In the following, we present a method to determine \(\tilde{u}(x) \) in a sequence of model classes
$$\begin{aligned} {\mathcal {M}}(m)=\left\{ v(x)=h(g_1(x), \ldots , g_m(x),\xi );\, h\in {\mathcal {M}}_h,\, g_i \in {\mathcal {M}}_g \text { for }i=1,\ldots , m\right\} \end{aligned}$$
(12)
with \({\mathcal {M}}_h\) a linear or multilinear model class and \(g_i\in {\mathcal {M}}_g\) a linear model class. We consider here multilinear models and more specifically the tensor subset \({\mathcal {T}}^T_r\) in order to handle the possibly high dimensional \(m+d\) problem. We briefly recall the learning algorithm in a tensor subset [12] and then present the automatic computation of the new variables \(z_i=g_i(x)\), \(i = 1,\ldots ,m\).
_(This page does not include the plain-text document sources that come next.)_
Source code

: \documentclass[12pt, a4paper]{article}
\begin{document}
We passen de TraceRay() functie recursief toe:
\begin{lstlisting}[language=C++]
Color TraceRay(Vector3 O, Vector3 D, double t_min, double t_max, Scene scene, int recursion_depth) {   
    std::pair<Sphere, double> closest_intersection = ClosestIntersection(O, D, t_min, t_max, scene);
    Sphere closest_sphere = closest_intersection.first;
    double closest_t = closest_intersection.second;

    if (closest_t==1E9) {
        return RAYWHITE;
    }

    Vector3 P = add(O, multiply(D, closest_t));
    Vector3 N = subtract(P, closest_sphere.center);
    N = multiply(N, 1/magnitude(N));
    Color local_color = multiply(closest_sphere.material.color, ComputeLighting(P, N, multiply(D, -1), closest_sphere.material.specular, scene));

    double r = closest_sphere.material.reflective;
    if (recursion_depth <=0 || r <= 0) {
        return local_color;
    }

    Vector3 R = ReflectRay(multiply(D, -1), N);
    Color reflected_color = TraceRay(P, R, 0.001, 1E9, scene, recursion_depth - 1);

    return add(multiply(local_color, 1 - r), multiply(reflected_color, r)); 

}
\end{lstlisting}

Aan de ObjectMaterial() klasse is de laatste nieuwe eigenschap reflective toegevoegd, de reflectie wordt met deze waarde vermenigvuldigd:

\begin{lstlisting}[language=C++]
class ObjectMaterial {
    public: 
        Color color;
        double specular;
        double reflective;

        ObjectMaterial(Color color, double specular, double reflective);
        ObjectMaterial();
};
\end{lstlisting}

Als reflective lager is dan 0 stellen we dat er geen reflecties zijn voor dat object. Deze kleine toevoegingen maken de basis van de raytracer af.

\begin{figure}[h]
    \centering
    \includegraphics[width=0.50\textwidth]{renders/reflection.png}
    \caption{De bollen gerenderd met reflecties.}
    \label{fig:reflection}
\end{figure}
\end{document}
Learning with tensor formats
Let \(z \in {\mathbb {R}}^M\), an approximation of u in a tensor subset (2) can be obtained by minimizing the empirical least squares risk:
$$\begin{aligned} \min _{\mathbf {a}^1,\ldots , \mathbf {a}^L} \frac{1}{N} \sum _{k=1}^N \left( y^k-\Psi (z^k)(\mathbf {a}_1,\ldots ,\mathbf {a}_L)\right) ^2+\sum _{i=1}^L\lambda _i R_i(\mathbf {a}_i) \end{aligned}$$
(13)
where \(\lambda _i R_i(\mathbf {a}_i)\) are regularization functions. Problem (13) is solved using an alternating minimization algorithm which consists in successively solving an optimization problem on \(\mathbf {a}^j\)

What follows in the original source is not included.